**** Task material
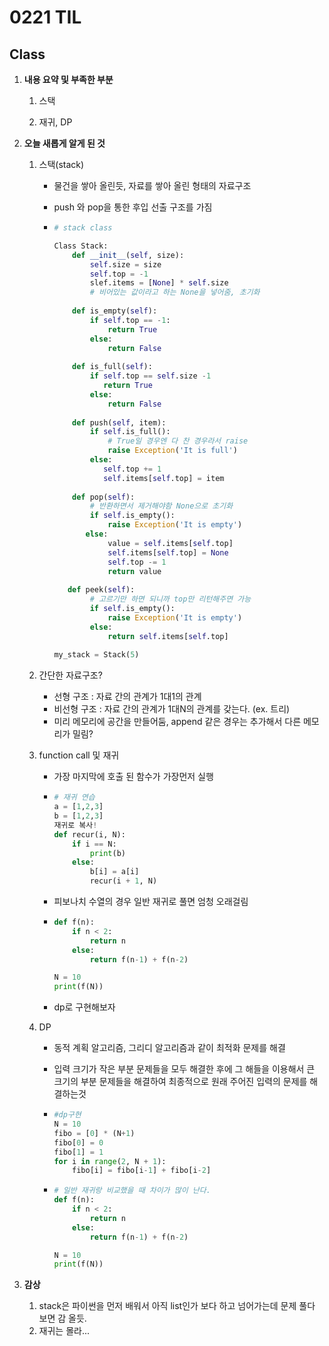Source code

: # 0221 TIL

## Class

 1. **내용 요약 및 부족한 부분**

    1. 스택

    1. 재귀, DP

       

 2. **오늘 새롭게 알게 된 것**

    1. 스택(stack)

       * 물건을 쌓아 올린듯, 자료를 쌓아 올린 형태의 자료구조
    
       * push 와 pop을 통한 후입 선출 구조를 가짐
    
       * ```python
         # stack class
         
         Class Stack:
             def __init__(self, size):
                 self.size = size
                 self.top = -1
                 slef.items = [None] * self.size 
                 # 비어있는 값이라고 하는 None을 넣어줌, 초기화
                 
             def is_empty(self):
                 if self.top == -1:
                     return True
                 else:
                     return False
             
             def is_full(self):
                 if self.top == self.size -1
                 	return True
                 else:
                     return False
                 
             def push(self, item):
                 if self.is_full():		
                     # True일 경우엔 다 찬 경우라서 raise
                     raise Exception('It is full')
                 else:
                 	self.top += 1
                 	self.items[self.top] = item
             
             def pop(self):				
                 # 반환하면서 제거해야함 None으로 초기화
                 if self.is_empty():
                     raise Exception('It is empty')
             	else:
                     value = self.items[self.top]
                     self.items[self.top] = None
                     self.top -= 1
                     return value
           
         	def peek(self):				
                 # 고르기만 하면 되니까 top만 리턴해주면 가능
                 if self.is_empty():
                     raise Exception('It is empty')
                 else:
                     return self.items[self.top]
                 
         my_stack = Stack(5)
         ```
    
       
    
    2. 간단한 자료구조?
    
         * 선형 구조 : 자료 간의 관계가 1대1의 관계
         * 비선형 구조 : 자료 간의 관계가 1대N의 관계를 갖는다. (ex. 트리)
         * 미리 메모리에 공간을 만들어둠, append 같은 경우는 추가해서 다른 메모리가 밀림?
    
         
    
    3. function call 및 재귀
    
         * 가장 마지막에 호출 된 함수가 가장먼저 실행
    
         * ```python
           # 재귀 연습
           a = [1,2,3]
           b = [1,2,3]
           재귀로 복사!
           def recur(i, N):
               if i == N:
                   print(b)
               else:
                   b[i] = a[i]
                   recur(i + 1, N)
           ```
    
         * 피보나치 수열의 경우 일반 재귀로 풀면 엄청 오래걸림
    
         * ```python
           def f(n):
               if n < 2:
                   return n
               else:
                   return f(n-1) + f(n-2)
           
           N = 10
           print(f(N))
           ```
    
         * dp로 구현해보자
    
           
    
    4. DP 
    
         * 동적 계획 알고리즘, 그리디 알고리즘과 같이 최적화 문제를 해결
    
         * 입력 크기가 작은 부분 문제들을 모두 해결한 후에 그 해들을 이용해서 큰 크기의 부분 문제들을 해결하여 최종적으로 원래 주어진 입력의 문제를 해결하는것
    
         * ```python
           #dp구현
           N = 10
           fibo = [0] * (N+1)
           fibo[0] = 0
           fibo[1] = 1
           for i in range(2, N + 1):
               fibo[i] = fibo[i-1] + fibo[i-2]
           ```
    
         * ```python
           # 일반 재귀랑 비교했을 때 차이가 많이 난다.
           def f(n):
               if n < 2:
                   return n
               else:
                   return f(n-1) + f(n-2)
           
           N = 10
           print(f(N))
           ```
    
         
    
 3. **감상**

     1. stack은 파이썬을 먼저 배워서 아직 list인가 보다 하고 넘어가는데 문제 풀다 보면 감 올듯.
     1. 재귀는 몰라...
********
◆ **Try it**:
Return, word for word, every line from the line with "입력의 문제를 해결하는것" to the final line of the data.

◆ **Output below**:
         * 입력 크기가 작은 부분 문제들을 모두 해결한 후에 그 해들을 이용해서 큰 크기의 부분 문제들을 해결하여 최종적으로 원래 주어진 입력의 문제를 해결하는것
    
         * ```python
           #dp구현
           N = 10
           fibo = [0] * (N+1)
           fibo[0] = 0
           fibo[1] = 1
           for i in range(2, N + 1):
               fibo[i] = fibo[i-1] + fibo[i-2]
           ```
    
         * ```python
           # 일반 재귀랑 비교했을 때 차이가 많이 난다.
           def f(n):
               if n < 2:
                   return n
               else:
                   return f(n-1) + f(n-2)
           
           N = 10
           print(f(N))
           ```
    
         
    
 3. **감상**

     1. stack은 파이썬을 먼저 배워서 아직 list인가 보다 하고 넘어가는데 문제 풀다 보면 감 올듯.
     1. 재귀는 몰라...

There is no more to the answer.